New resource to strengthen Church music
By Adrian Middeldorp
AFTER almost a decade of work revising a resource more than 30 years old, a comprehensive new worship resource for the Catholic Church in Australia, Catholic Worship Book II, will be launched this Lent.
In layman’s terms, Catholic Worship Book II is to Catholic musicians and liturgists what The Force Awakens is to Star Wars fans. In fact, Catholic Worship Book II (CWBII) took many more years of production than the epic film.
CWBII is a project of the National Liturgical Music Board, which is the consultative body on liturgical music to the Australian Catholic Bishops Conference.
It is the first monumental work of its kind in Australia to have been compiled by a group of musicians and consultants under the auspices of the Church, rather than a commercial publishing enterprise, for specific use in the Church.
The book encourages the vision of the Second Vatican Council that reaffirms music as an integral part of all liturgical rites and, therefore, proper worship of God
It is a response to the 2001 Vatican document, Liturgiam Authenticam, which called for a more faithful translation of texts and clear guidelines for the establishment of sacred music repertoires within dioceses and local parishes.
CWBII consists of more than 650 musical items, explanatory notes on principles for choosing and using liturgical music, and rubrical instructions.
It includes hymns, chants and other liturgical music from a variety of Australian and overseas composers, past and present.
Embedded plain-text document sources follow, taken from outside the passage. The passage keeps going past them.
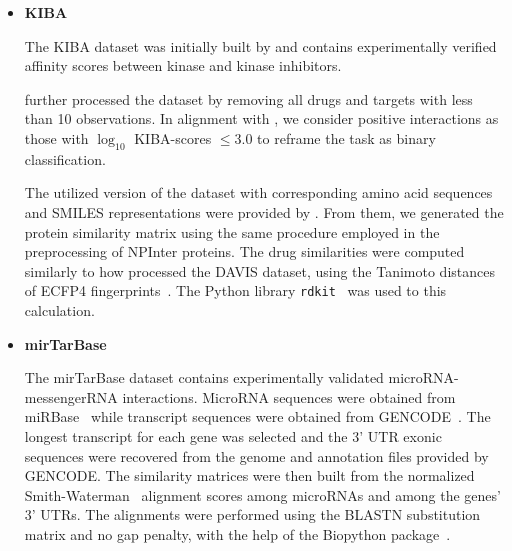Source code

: \begin{itemize}
    \item \textbf{KIBA~\cite{tang2014making, he2017simboost, huang2020deeppurpose}}

    The KIBA dataset was initially built by  and contains experimentally verified affinity scores between kinase and kinase inhibitors.

     further processed the dataset by removing all drugs and targets with less than 10 observations. In alignment with , we consider positive interactions as those with $\log_{10}$ KIBA-scores $\leq 3.0$ to reframe the task as binary classification.

    The utilized version of the dataset with corresponding amino acid sequences and SMILES representations were provided by . From them, we generated the protein similarity matrix using the same procedure employed in the preprocessing of NPInter proteins. The drug similarities were computed similarly to how  processed the DAVIS dataset, using the Tanimoto distances of ECFP4 fingerprints~\cite{rogers2005using,pahikkala2015more}. The Python library \texttt{rdkit}~\cite{landrum2023rdkit} was used to this calculation.


    \item \textbf{mirTarBase~\cite{hsu2011mirtarbase, huang2022mirtarbase}}

    The mirTarBase dataset contains experimentally validated microRNA-messengerRNA interactions. MicroRNA sequences were obtained from miRBase~\cite{griffiths-jones2006mirbase} while transcript sequences were obtained from GENCODE~\cite{frankish2021gencode}. The longest transcript for each gene was selected and the 3' UTR exonic sequences were recovered from the genome and annotation files provided by GENCODE. The similarity matrices were then built from the normalized Smith-Waterman~\cite{yamanishi2008prediction} alignment scores among microRNAs and among the genes' 3' UTRs. The alignments were performed using the BLASTN substitution matrix and no gap penalty, with the help of the Biopython package~\cite{cock2009biopython}.


\end{itemize}
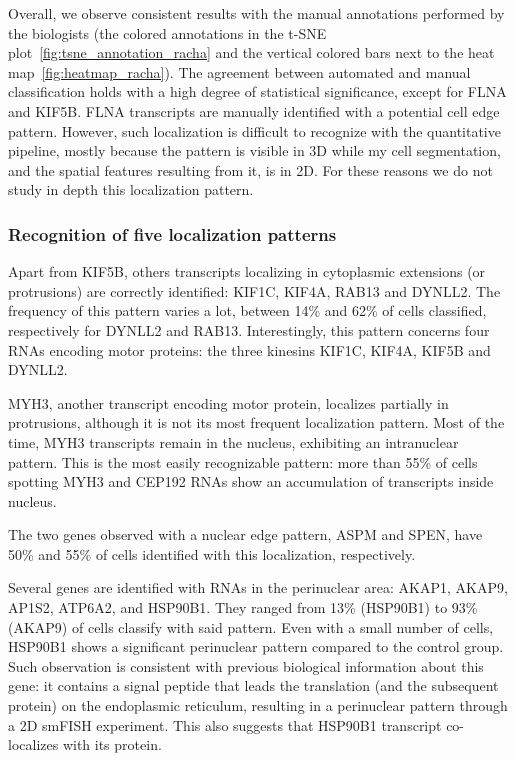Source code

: Overall, we observe consistent results with the manual annotations performed by the biologists (the colored annotations in the \ac{t-SNE} plot~\ref{fig:tsne_annotation_racha} and the vertical colored bars next to the heat map~\ref{fig:heatmap_racha}).
The agreement between automated and manual classification holds with a high degree of statistical significance, except for FLNA and KIF5B.
FLNA transcripts are manually identified with a potential cell edge pattern.
However, such localization is difficult to recognize with the quantitative pipeline, mostly because the pattern is visible in 3D while my cell segmentation, and the spatial features resulting from it, is in 2D.
For these reasons we do not study in depth this localization pattern.

\subsubsection{Recognition of five localization patterns}

Apart from KIF5B, others transcripts localizing in cytoplasmic extensions (or protrusions) are correctly identified: KIF1C, KIF4A, RAB13 and DYNLL2.
The frequency of this pattern varies a lot, between 14\% and 62\% of cells classified, respectively for DYNLL2 and RAB13.
Interestingly, this pattern concerns four \ac{RNA}s encoding motor proteins: the three kinesins KIF1C, KIF4A, KIF5B and DYNLL2.

MYH3, another transcript encoding motor protein, localizes partially in protrusions, although it is not its most frequent localization pattern.
Most of the time, MYH3 transcripts remain in the nucleus, exhibiting an intranuclear pattern.
This is the most easily recognizable pattern: more than 55\% of cells spotting MYH3 and CEP192 \ac{RNA}s show an accumulation of transcripts inside nucleus.

The two genes observed with a nuclear edge pattern, ASPM and SPEN, have 50\% and 55\% of cells identified with this localization, respectively.

Several genes are identified with \ac{RNA}s in the perinuclear area: AKAP1, AKAP9, AP1S2, ATP6A2, and HSP90B1.
They ranged from 13\% (HSP90B1) to 93\% (AKAP9) of cells classify with said pattern.
Even with a small number of cells, HSP90B1 shows a significant perinuclear pattern compared to the control group.
Such observation is consistent with previous biological information about this gene: it contains a signal peptide that leads the translation (and the subsequent protein) on the endoplasmic reticulum, resulting in a perinuclear pattern through a 2D \ac{smFISH} experiment.
This also suggests that HSP90B1 transcript co-localizes with its protein.

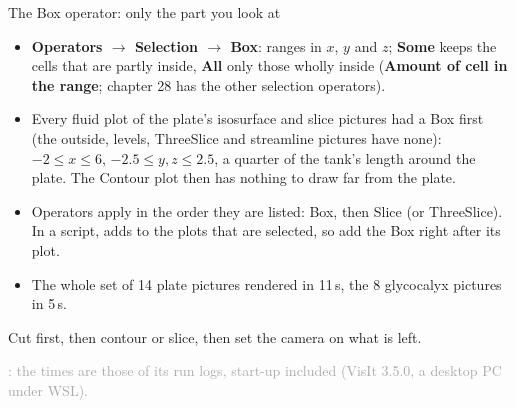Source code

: \documentclass[aspectratio=169,11pt]{beamer}
\newcommand{\sourcecredit}[1]{\vfill\begin{flushright}\tiny\textcolor{DarkGray}{#1}\end{flushright}}
\newcommand{\gui}[1]{\textsf{\textbf{#1}}}
\begin{document}
\begin{frame}{The Box operator: only the part you look at}
\label{fr:box}
\footnotesize
\begin{itemize}
  \item \gui{Operators $\to$ Selection $\to$ Box}: ranges in $x$, $y$ and $z$; \gui{Some} keeps the cells that are partly inside, \gui{All} only those wholly inside (\gui{Amount of cell in the range}; chapter 28 has the other selection operators).
  \item Every fluid plot of the plate's isosurface and slice pictures had a Box first (the outside, levels, ThreeSlice and streamline pictures have none): $-2 \le x \le 6$, $-2.5 \le y, z \le 2.5$, a quarter of the tank's length around the plate. The Contour plot then has nothing to draw far from the plate.
  \item Operators apply in the order they are listed: Box, then Slice (or ThreeSlice). In a script,  adds to the plots that are selected, so add the Box right after its plot.
  \item The whole set of 14 plate pictures rendered in 11\,s, the 8 glycocalyx pictures in 5\,s.
\end{itemize}
\begin{punchbox}
\small Cut first, then contour or slice, then set the camera on what is left.
\end{punchbox}
\sourcecredit{: the times are those of its run logs, start-up included (VisIt 3.5.0, a desktop PC under WSL).}
\end{frame}
\end{document}
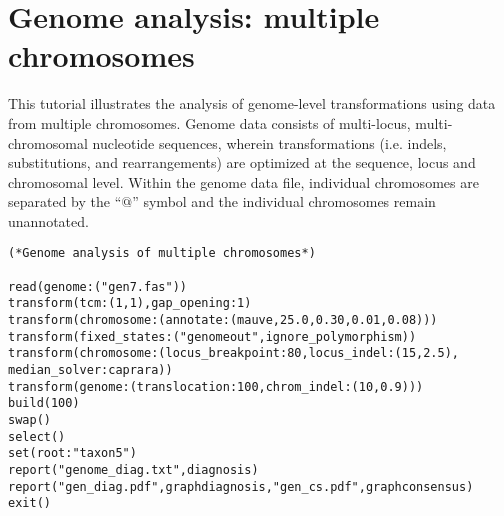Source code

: 
\section{Genome analysis: multiple chromosomes}{\label{tutorial11}}

This tutorial illustrates the analysis of genome-level transformations using data from multiple chromosomes. Genome 
data consists of multi-locus, multi-chromosomal nucleotide sequences, wherein transformations (i.e. indels, substitutions, and 
rearrangements) are optimized at the sequence, locus and chromosomal level.  Within the genome data file, individual 
chromosomes are separated by the ``$@$'' symbol and the individual chromosomes remain unannotated.

\begin{verbatim}
(*Genome analysis of multiple chromosomes*)

read(genome:("gen7.fas"))
transform(tcm:(1,1),gap_opening:1)
transform(chromosome:(annotate:(mauve,25.0,0.30,0.01,0.08)))
transform(fixed_states:("genomeout",ignore_polymorphism))
transform(chromosome:(locus_breakpoint:80,locus_indel:(15,2.5),
median_solver:caprara))
transform(genome:(translocation:100,chrom_indel:(10,0.9)))
build(100)
swap()
select()
set(root:"taxon5")
report("genome_diag.txt",diagnosis)
report("gen_diag.pdf",graphdiagnosis,"gen_cs.pdf",graphconsensus)
exit()
\end{verbatim}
Taizé chants are well represented among plainchants along with more contemporary styles of music.
It contains not only music for Mass but also music for the Sacraments, with a comprehensive section for the stages of the RCIA (Rite of Christian Initiation of Adults) and the Divine Office.
Each piece of music has been meticulously chosen; the essential selection criteria being: musical quality, text quality and pastoral considerations.
The director of music at St Patrick’s Cathedral in Parramatta Bernard Kirkpatrick, was a key contributor to the creation of CWBII.
Mr Kirkpatrick hopes the book will be the beginning of a larger project to educate and strengthen Church music in Australia and beyond.
“The book itself is one aspect of the CWBII project,” he said.
“It was felt that we needed to go down the track of first producing a hard copy resource, to be followed by a digital download facility, especially for the melody edition, for those places where data projection is used or special order of service booklets are required.
“After the book is released, we will have workshops and forums where the content of the book can be explored and demonstrated.”
A longer-term project of the resource is to record and provide pre-recorded accompaniments of selected items, for those communities where musicians are scarce or unavailable.